什么是 `R(*pf)(void*, Args...)`，function 指向方法的指针？

Question

I saw this type here . I believe he's trying to create a variable pf for a member pointer type-erased (that's why there's void* there). I then noticed this type signature in similar such classes.

But according to isocpp a non-static member pointer type is defined like this: int (Fred::*)(char,float) (for some class Fred ) and a function pointer type is defined like this: int (*)(char,float)

Therefore one would create a member pointer variable mp like this: int (S::*mp)(int) = nullptr;

Maybe this void* represents this* and its another way to define a member pointer variable by defining a function pointer variable? Is this possible?

What is R(*pf)(void*, Args...) ?

Answer 1

It's the declaration of a function pointer. Nothing more than that.

Compatible functions take void* and Args... , and return R .

In the given example, the compatible function that's assigned to the pointer, is a lambda.

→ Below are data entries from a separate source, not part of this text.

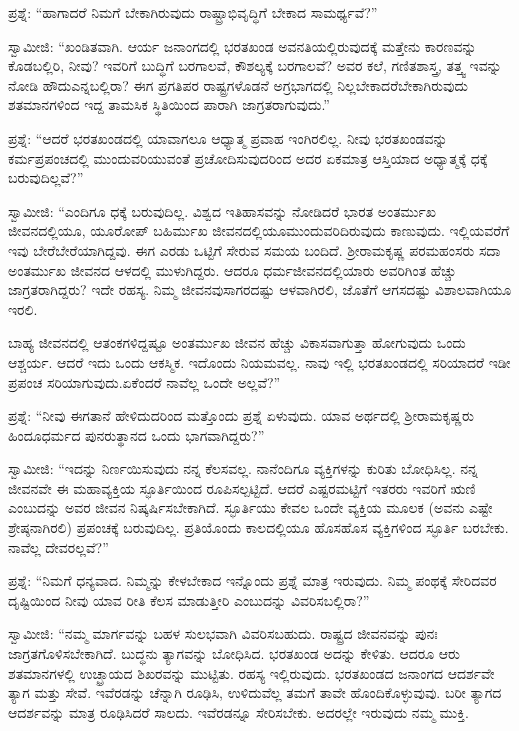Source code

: \vskip 5pt

ಪ್ರಶ್ನೆ: “ಹಾಗಾದರೆ ನಿಮಗೆ ಬೇಕಾಗಿರುವುದು ರಾಷ್ಟ್ರಾಭಿವೃದ್ಧಿಗೆ ಬೇಕಾದ ಸಾಮ\-ರ್ಥ್ಯವೆ?”

\vskip 5pt

ಸ್ವಾಮೀಜಿ: “ಖಂಡಿತವಾಗಿ. ಆರ್ಯ ಜನಾಂಗದಲ್ಲಿ ಭರತಖಂಡ ಅವನತಿಯಲ್ಲಿರು\-ವುದಕ್ಕೆ ಮತ್ತೇನು ಕಾರಣವನ್ನು ಕೊಡಬಲ್ಲಿರಿ, ನೀವು? ಇವರಿಗೆ ಬುದ್ಧಿಗೆ ಬರಗಾಲವೆ, ಕೌಶಲ್ಯಕ್ಕೆ ಬರಗಾಲವೆ? ಅವರ ಕಲೆ, ಗಣಿತಶಾಸ್ತ್ರ, ತತ್ತ್ವ ಇವನ್ನು ನೋಡಿ ಹೌದು\break ಎನ್ನಬಲ್ಲಿರಾ? ಈಗ ಪ್ರಗತಿಪರ ರಾಷ್ಟ್ರಗಳೊಡನೆ ಅಗ್ರಭಾಗದಲ್ಲಿ ನಿಲ್ಲಬೇಕಾದರೆ\break ಬೇಕಾಗಿರುವುದು ಶತಮಾನಗಳಿಂದ ಇದ್ದ ತಾಮಸಿಕ ಸ್ಥಿತಿಯಿಂದ ಪಾರಾಗಿ ಜಾಗ್ರತರಾಗುವುದು.”

\vskip 5pt

ಪ್ರಶ್ನೆ: “ಆದರೆ ಭರತಖಂಡದಲ್ಲಿ ಯಾವಾಗಲೂ ಆಧ್ಯಾತ್ಮ ಪ್ರವಾಹ ಇಂಗಿರಲಿಲ್ಲ. ನೀವು ಭರತಖಂಡವನ್ನು ಕರ್ಮಪ್ರಪಂಚದಲ್ಲಿ ಮುಂದುವರಿಯುವಂತೆ ಪ್ರಚೋದಿಸುವುದರಿಂದ ಅದರ ಏಕಮಾತ್ರ ಆಸ್ತಿಯಾದ ಅಧ್ಯಾತ್ಮಕ್ಕೆ ಧಕ್ಕೆ ಬರುವುದಿಲ್ಲವೆ?”

\eject

ಸ್ವಾಮೀಜಿ: “ಎಂದಿಗೂ ಧಕ್ಕೆ ಬರುವುದಿಲ್ಲ. ವಿಶ್ವದ ಇತಿಹಾಸವನ್ನು ನೋಡಿದರೆ ಭಾರತ ಅಂತರ್ಮುಖ ಜೀವನದಲ್ಲಿಯೂ, ಯೂರೋಪ್​ ಬಹಿರ್ಮುಖ ಜೀವನದಲ್ಲಿಯೂ\break ಮುಂದುವರಿದಿರುವುದು ಕಾಣುವುದು. ಇಲ್ಲಿಯವರೆಗೆ ಇವು ಬೇರೆಬೇರೆಯಾಗಿದ್ದವು. ಈಗ ಎರಡು ಒಟ್ಟಿಗೆ ಸೇರುವ ಸಮಯ ಬಂದಿದೆ. ಶ‍್ರೀರಾಮಕೃಷ್ಣ ಪರಮಹಂಸರು ಸದಾ ಅಂತರ್ಮುಖ ಜೀವನದ ಆಳದಲ್ಲಿ ಮುಳುಗಿದ್ದರು. ಆದರೂ ಧರ್ಮಜೀವನದಲ್ಲಿ\break ಯಾರು ಅವರಿಗಿಂತ ಹೆಚ್ಚು ಜಾಗ್ರತರಾಗಿದ್ದರು? ಇದೇ ರಹಸ್ಯ. ನಿಮ್ಮ ಜೀವನವು\break ಸಾಗರದಷ್ಟು ಆಳವಾಗಿರಲಿ, ಜೊತೆಗೆ ಆಗಸದಷ್ಟು ವಿಶಾಲವಾಗಿಯೂ ಇರಲಿ.

ಬಾಹ್ಯ ಜೀವನದಲ್ಲಿ ಆತಂಕಗಳಿದ್ದಷ್ಟೂ ಅಂತರ್ಮುಖ ಜೀವನ ಹೆಚ್ಚು ವಿಕಾಸವಾಗುತ್ತಾ ಹೋಗುವುದು ಒಂದು ಆಶ್ಚರ್ಯ. ಆದರೆ ಇದು ಒಂದು ಆಕಸ್ಮಿಕ. ಇದೊಂದು ನಿಯಮವಲ್ಲ. ನಾವು ಇಲ್ಲಿ ಭರತಖಂಡದಲ್ಲಿ ಸರಿಯಾದರೆ ಇಡೀ ಪ್ರಪಂಚ ಸರಿಯಾಗುವುದು.\break ಏಕೆಂದರೆ ನಾವೆಲ್ಲ ಒಂದೇ ಅಲ್ಲವೆ?”

ಪ್ರಶ್ನೆ: “ನೀವು ಈಗತಾನೆ ಹೇಳಿದುದರಿಂದ ಮತ್ತೊಂದು ಪ್ರಶ್ನೆ ಏಳುವುದು. ಯಾವ ಅರ್ಥದಲ್ಲಿ ಶ‍್ರೀರಾಮಕೃಷ್ಣರು ಹಿಂದೂಧರ್ಮದ ಪುನರುತ್ಥಾನದ ಒಂದು ಭಾಗವಾಗಿದ್ದರು?”

ಸ್ವಾಮೀಜಿ: “ಇದನ್ನು ನಿರ್ಣಯಿಸುವುದು ನನ್ನ ಕೆಲಸವಲ್ಲ. ನಾನೆಂದಿಗೂ ವ್ಯಕ್ತಿಗಳನ್ನು ಕುರಿತು ಬೋಧಿಸಿಲ್ಲ. ನನ್ನ ಜೀವನವೇ ಈ ಮಹಾವ್ಯಕ್ತಿಯ ಸ್ಫೂರ್ತಿಯಿಂದ ರೂಪಿಸಲ್ಪಟ್ಟಿದೆ. ಆದರೆ ಎಷ್ಟರಮಟ್ಟಿಗೆ ಇತರರು ಇವರಿಗೆ ಋಣಿ ಎಂಬುದನ್ನು ಅವರ ಜೀವನ ನಿಷ್ಕರ್ಷಿಸಬೇಕಾಗಿದೆ. ಸ್ಫೂರ್ತಿಯು ಕೇವಲ ಒಂದೇ ವ್ಯಕ್ತಿಯ ಮೂಲಕ (ಅವನು ಎಷ್ಟೇ ಶ್ರೇಷ್ಠನಾಗಿರಲಿ) ಪ್ರಪಂಚಕ್ಕೆ ಬರುವುದಿಲ್ಲ. ಪ್ರತಿಯೊಂದು ಕಾಲದಲ್ಲಿಯೂ ಹೊಸಹೊಸ ವ್ಯಕ್ತಿಗಳಿಂದ ಸ್ಫೂರ್ತಿ ಬರಬೇಕು. ನಾವೆಲ್ಲ ದೇವರಲ್ಲವೆ?”

ಪ್ರಶ್ನೆ: “ನಿಮಗೆ ಧನ್ಯವಾದ. ನಿಮ್ಮನ್ನು ಕೇಳಬೇಕಾದ ಇನ್ನೊಂದು ಪ್ರಶ್ನೆ ಮಾತ್ರ ಇರುವುದು. ನಿಮ್ಮ ಪಂಥಕ್ಕೆ ಸೇರಿದವರ ದೃಷ್ಟಿಯಿಂದ ನೀವು ಯಾವ ರೀತಿ ಕೆಲಸ ಮಾಡುತ್ತೀರಿ ಎಂಬುದನ್ನು ವಿವರಿಸಬಲ್ಲಿರಾ?”

ಸ್ವಾಮೀಜಿ: “ನಮ್ಮ ಮಾರ್ಗವನ್ನು ಬಹಳ ಸುಲಭವಾಗಿ ವಿವರಿಸಬಹುದು. ರಾಷ್ಟ್ರದ ಜೀವನವನ್ನು ಪುನಃ ಜಾಗ್ರತಗೊಳಿಸಬೇಕಾಗಿದೆ. ಬುದ್ಧನು ತ್ಯಾಗವನ್ನು ಬೋಧಿಸಿದ. ಭರತಖಂಡ ಅದನ್ನು ಕೇಳಿತು. ಆದರೂ ಆರು ಶತಮಾನಗಳಲ್ಲಿ ಉಚ್ಛ್ರಾಯದ ಶಿಖರವನ್ನು ಮುಟ್ಟಿತು. ರಹಸ್ಯ ಇಲ್ಲಿರುವುದು. ಭರತಖಂಡದ ಜನಾಂಗದ ಆದರ್ಶವೇ ತ್ಯಾಗ ಮತ್ತು ಸೇವೆ. ಇವೆರಡನ್ನು ಚೆನ್ನಾಗಿ ರೂಢಿಸಿ, ಉಳಿದುವೆಲ್ಲ ತಮಗೆ ತಾವೇ ಹೊಂದಿಕೊಳ್ಳುವುವು. ಬರೀ ತ್ಯಾಗದ ಆದರ್ಶವನ್ನು ಮಾತ್ರ ರೂಢಿಸಿದರೆ ಸಾಲದು. ಇವೆರಡನ್ನೂ ಸೇರಿಸಬೇಕು. ಅದರಲ್ಲೇ ಇರುವುದು ನಮ್ಮ ಮುಕ್ತಿ.

\vspace{-0.5cm}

The void* is the type-erased address of some callable f , and the Args... members are, well, the arguments that'll be passed to that callable. The callable's type is restored by capturing of type aliases inside the lambda (nice.).

Answer 2

R(*pf)(void*, Args...) is a function pointer (regular one, not pointer-to-member) to a function that returns R and has (void*, Args...) parameters, where Args... is a list of types (an expanded template parameter pack).

Maybe this void* represents this* and its another way to define a member pointer variable

Nah, there is no such feature in C++.

If you look at the code , the only things assigned to this pointer are lambdas, like this one:

pf = [](void* ptr, Args... args)->R{
  return blah;
};

I'm not sure why you expected pointers-to-members to be involved.